* [Your objective]:
Look through the lines below, find those with the word "https", and copy them.

* [Data supplied]:
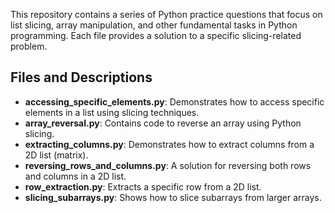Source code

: This repository contains a series of Python practice questions that focus on list slicing, array manipulation, and other fundamental tasks in Python programming. Each file provides a solution to a specific slicing-related problem.

## Files and Descriptions

- **accessing_specific_elements.py**: Demonstrates how to access specific elements in a list using slicing techniques.
- **array_reversal.py**: Contains code to reverse an array using Python slicing.
- **extracting_columns.py**: Demonstrates how to extract columns from a 2D list (matrix).
- **reversing_rows_and_columns.py**: A solution for reversing both rows and columns in a 2D list.
- **row_extraction.py**: Extracts a specific row from a 2D list.
- **slicing_subarrays.py**: Shows how to slice subarrays from larger arrays.
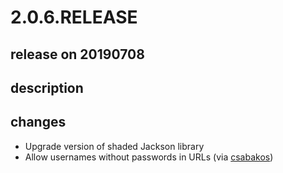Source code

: # 2.0.6.RELEASE

## release on 20190708

## description

## changes

* Upgrade version of shaded Jackson library
* Allow usernames without passwords in URLs (via <a href="https://github.com/csabakos">csabakos</a>)

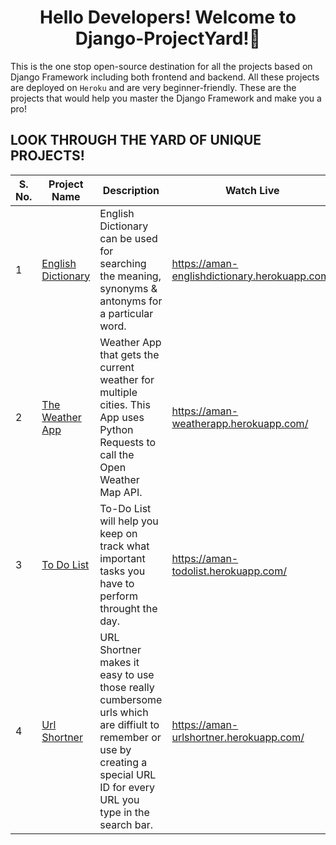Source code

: <h1 align="center">Hello Developers! Welcome to Django-ProjectYard!👋</h1>

This is the one stop open-source destination for all the projects based on Django Framework including both frontend and backend. All these projects are deployed on `Heroku` and are very beginner-friendly. These are the projects that would help you master the Django Framework and make you a pro! 


## LOOK THROUGH THE YARD OF UNIQUE PROJECTS!

| S. No. | Project Name | Description | Watch Live |
| --------------- | --------------- | --------------- | --------------- |
| 1 | [English Dictionary](https://github.com/iamansoni/Django-ProjectYard/tree/master/englishdictionary) | English Dictionary can be used for searching the meaning, synonyms & antonyms for a particular word. | https://aman-englishdictionary.herokuapp.com/ |
| 2 | [The Weather App](https://github.com/iamansoni/Django-ProjectYard/tree/master/the_weather)| Weather App that gets the current weather for multiple cities. This App uses Python Requests to call the Open Weather Map API. | https://aman-weatherapp.herokuapp.com/ |
| 3 | [To Do List](https://github.com/iamansoni/Django-ProjectYard/tree/master/todolist) | To-Do List will help you keep on track what important tasks you have to perform throught the day. | https://aman-todolist.herokuapp.com/ |
| 4 | [Url Shortner](https://github.com/iamansoni/Django-ProjectYard/tree/master/urlshortner) | URL Shortner makes it easy to use those really cumbersome urls which are diffiult to remember or use by creating a special URL ID for every URL you type in the search bar. | https://aman-urlshortner.herokuapp.com/ |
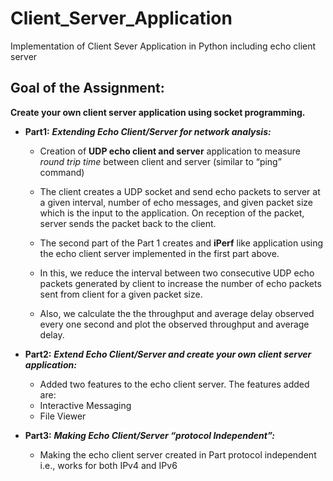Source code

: # Client_Server_Application
Implementation of Client Sever Application in Python including echo client server

## Goal of the Assignment: 
**Create your own client server application 
using socket programming.**

- **Part1:** ***Extending Echo Client/Server for network analysis:***
  -  Creation of **UDP echo client and server** application to measure *round trip time* between client and server (similar to “ping” command)
  - The client creates a UDP socket and send echo packets to server at a given interval, number of echo messages, and given packet size which is the input to the application. On reception of the packet, server sends the packet back to the client. 

  - The second part of the Part 1 creates and **iPerf** like application using the echo client server implemented in the first part above.
  - In this, we reduce the interval between two consecutive UDP echo packets generated by client to increase the number of echo packets sent from client for a given packet size.
  - Also, we calculate the the throughput and average delay observed every one second and plot the observed throughput and average delay.


- **Part2:** ***Extend Echo Client/Server and create your own client server application:***
  -  Added two features to the echo client server. The features added are:
    * Interactive Messaging
    * File Viewer

- **Part3:** ***Making Echo Client/Server “protocol Independent”:***
  - Making the echo client server created in Part protocol independent i.e., works for both IPv4 and IPv6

* [Solution to the problem]:
* Allow usernames without passwords in URLs (via <a href="https://github.com/csabakos">csabakos</a>)
| 1 | [English Dictionary](https://github.com/iamansoni/Django-ProjectYard/tree/master/englishdictionary) | English Dictionary can be used for searching the meaning, synonyms & antonyms for a particular word. | https://aman-englishdictionary.herokuapp.com/ |
| 2 | [The Weather App](https://github.com/iamansoni/Django-ProjectYard/tree/master/the_weather)| Weather App that gets the current weather for multiple cities. This App uses Python Requests to call the Open Weather Map API. | https://aman-weatherapp.herokuapp.com/ |
| 3 | [To Do List](https://github.com/iamansoni/Django-ProjectYard/tree/master/todolist) | To-Do List will help you keep on track what important tasks you have to perform throught the day. | https://aman-todolist.herokuapp.com/ |
| 4 | [Url Shortner](https://github.com/iamansoni/Django-ProjectYard/tree/master/urlshortner) | URL Shortner makes it easy to use those really cumbersome urls which are diffiult to remember or use by creating a special URL ID for every URL you type in the search bar. | https://aman-urlshortner.herokuapp.com/ |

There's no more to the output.